Compare CLT prefab homes from Europe's top solid-wood manufacturers — architect-quality, carbon-negative construction with outstanding thermal and acoustic performance.
Cross-laminated timber (CLT) is the premium structural system of the prefab world. Solid panels of cross-glued timber layers — typically 3, 5, or 7 layers thick — form the structural walls, floors, and roof of a building. The result is a heavy, precise, and beautiful structure with properties that no other building material matches: high thermal mass, excellent acoustic damping, inherent fire resistance through charring, and a carbon-negative embodied footprint. European CLT producers are concentrated in Austria, Germany, Northern Italy, Spain (Catalonia), and Scandinavia.
CLT homes cost 15–30% more than equivalent timber-frame homes at the same floor area, but offer superior acoustic performance, architectural possibilities (exposed CLT ceilings and walls are a design statement), and carbon storage benefits. Most CLT manufacturers offer Passivhaus or A++ energy specifications as standard. Use the filters to compare by country, size, and price.
CLT (cross-laminated timber) consists of solid panels made from layers of timber glued at 90° to each other — similar in principle to plywood but much thicker (80–300 mm). In a CLT home, the structural panels are the walls and floors themselves — there is no separate frame. In timber-frame (stick or panel) construction, thin timber members form a frame, with insulation in the cavities. CLT is heavier, more expensive, and offers better acoustic performance and thermal mass. Timber-frame is lighter, cheaper, and thermally better in cold climates (higher insulation value per wall thickness).

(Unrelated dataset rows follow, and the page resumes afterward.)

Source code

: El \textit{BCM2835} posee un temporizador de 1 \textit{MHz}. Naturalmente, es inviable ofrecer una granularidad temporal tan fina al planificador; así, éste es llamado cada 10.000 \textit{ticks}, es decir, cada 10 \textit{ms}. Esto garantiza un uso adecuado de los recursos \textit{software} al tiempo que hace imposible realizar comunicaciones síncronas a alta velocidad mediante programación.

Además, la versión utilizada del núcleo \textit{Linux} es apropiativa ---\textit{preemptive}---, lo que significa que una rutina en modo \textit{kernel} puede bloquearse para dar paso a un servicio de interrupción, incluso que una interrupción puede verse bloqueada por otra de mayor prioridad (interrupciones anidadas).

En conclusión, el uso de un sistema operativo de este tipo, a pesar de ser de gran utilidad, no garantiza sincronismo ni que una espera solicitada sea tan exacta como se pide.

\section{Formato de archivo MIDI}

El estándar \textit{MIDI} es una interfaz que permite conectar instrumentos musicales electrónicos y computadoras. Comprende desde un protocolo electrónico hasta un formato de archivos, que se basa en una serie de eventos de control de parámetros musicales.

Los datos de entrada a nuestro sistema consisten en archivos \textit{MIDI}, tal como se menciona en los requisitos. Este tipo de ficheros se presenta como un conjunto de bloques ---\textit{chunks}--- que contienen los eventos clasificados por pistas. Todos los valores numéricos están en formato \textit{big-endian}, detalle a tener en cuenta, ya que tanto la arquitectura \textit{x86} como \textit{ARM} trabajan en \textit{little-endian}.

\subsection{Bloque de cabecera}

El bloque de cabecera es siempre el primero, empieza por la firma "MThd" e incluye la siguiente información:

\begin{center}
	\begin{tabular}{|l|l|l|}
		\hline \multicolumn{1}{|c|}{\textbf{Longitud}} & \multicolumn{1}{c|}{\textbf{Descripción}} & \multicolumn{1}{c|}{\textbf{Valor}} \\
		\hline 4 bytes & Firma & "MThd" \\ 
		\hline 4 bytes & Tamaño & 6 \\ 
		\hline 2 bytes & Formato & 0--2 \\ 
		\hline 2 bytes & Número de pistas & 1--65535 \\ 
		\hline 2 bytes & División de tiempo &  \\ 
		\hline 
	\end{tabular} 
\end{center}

Yes — CLT is classified as a fire-resistant structural material under Eurocode 5 (EN 1995). When exposed to fire, CLT chars at a predictable rate of about 0.65 mm/minute. The char layer insulates the unburned core, maintaining structural integrity for REI 60 or REI 90 (60 or 90 minutes). This meets residential fire resistance requirements across all EU countries. Most CLT homes leave the structure exposed internally — architects design adequate panel thickness to account for the charring allowance.
CLT has significantly better acoustic performance than timber-frame because of its mass. A 100 mm CLT wall achieves an airborne sound reduction of approximately 40 dB, compared to 35–38 dB for a comparable timber-frame panel wall. For multi-unit or semi-detached buildings, CLT is preferred over timber-frame precisely for this reason. For single-family detached homes, the acoustic advantage is less critical.

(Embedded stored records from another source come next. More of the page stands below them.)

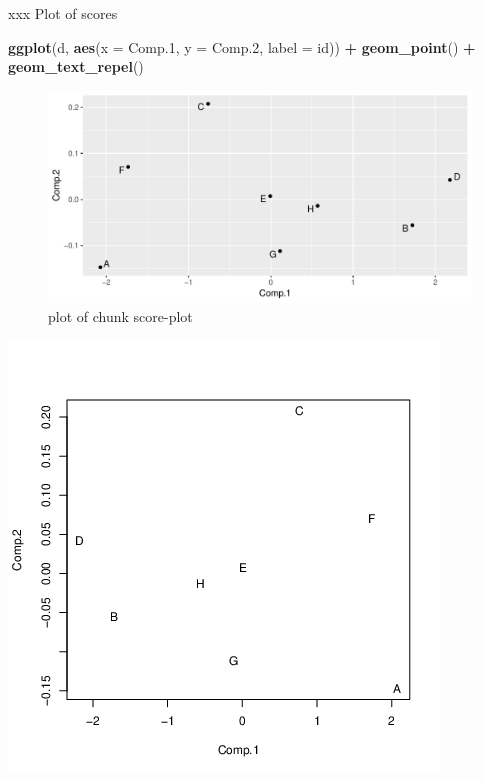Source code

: \documentclass[ignorenonframetext,]{beamer}
\newenvironment{Shaded}{\begin{snugshade}}{\end{snugshade}}
\newcommand{\DataTypeTok}[1]{\textcolor[rgb]{0.13,0.29,0.53}{#1}}
\newcommand{\FloatTok}[1]{\textcolor[rgb]{0.00,0.00,0.81}{#1}}
\newcommand{\KeywordTok}[1]{\textcolor[rgb]{0.13,0.29,0.53}{\textbf{#1}}}
\newcommand{\NormalTok}[1]{#1}
\newcommand{\OperatorTok}[1]{\textcolor[rgb]{0.81,0.36,0.00}{\textbf{#1}}}
\newcommand{\StringTok}[1]{\textcolor[rgb]{0.31,0.60,0.02}{#1}}
\begin{document}
\begin{frame}[fragile]{xxx Plot of scores}
\protect\hypertarget{xxx-plot-of-scores}{}

\begin{Shaded}
\begin{Highlighting}[]
\KeywordTok{ggplot}\NormalTok{(d, }\KeywordTok{aes}\NormalTok{(}\DataTypeTok{x =}\NormalTok{ Comp}\FloatTok{.1}\NormalTok{, }\DataTypeTok{y =}\NormalTok{ Comp}\FloatTok{.2}\NormalTok{, }\DataTypeTok{label =}\NormalTok{ id)) }\OperatorTok{+}
\StringTok{  }\KeywordTok{geom_point}\NormalTok{() }\OperatorTok{+}\StringTok{ }\KeywordTok{geom_text_repel}\NormalTok{()}
\end{Highlighting}
\end{Shaded}

\begin{figure}
\centering
\includegraphics{figure/score-plot-1.pdf}
\caption{plot of chunk score-plot}
\end{figure}

\includegraphics{bPrincomp-score-plot.png}

\end{frame}
\end{document}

CLT is widely considered one of the most sustainable structural building materials. It is made from sustainably managed forests (FSC or PEFC certified), sequesters carbon in the structure for the life of the building, and produces minimal construction waste. The embodied carbon of a CLT home is negative — it stores more CO₂ than is emitted in manufacturing. This compares favourably to concrete (high embodied carbon) and steel (very high embodied carbon).
Austria leads CLT production: Bruck + Schlögl, and KLH are major manufacturers. Italy has strong CLT makers in Trentino and Veneto (Marlegno, Silea). Spain's Catalonia has a growing CLT scene driven by NOEM and Arquima. Germany's Binderholz and Homag are major industrial producers. Scandinavian brands like Kontio (Finland) and Husgruppen (Sweden) use CLT in premium timber home construction.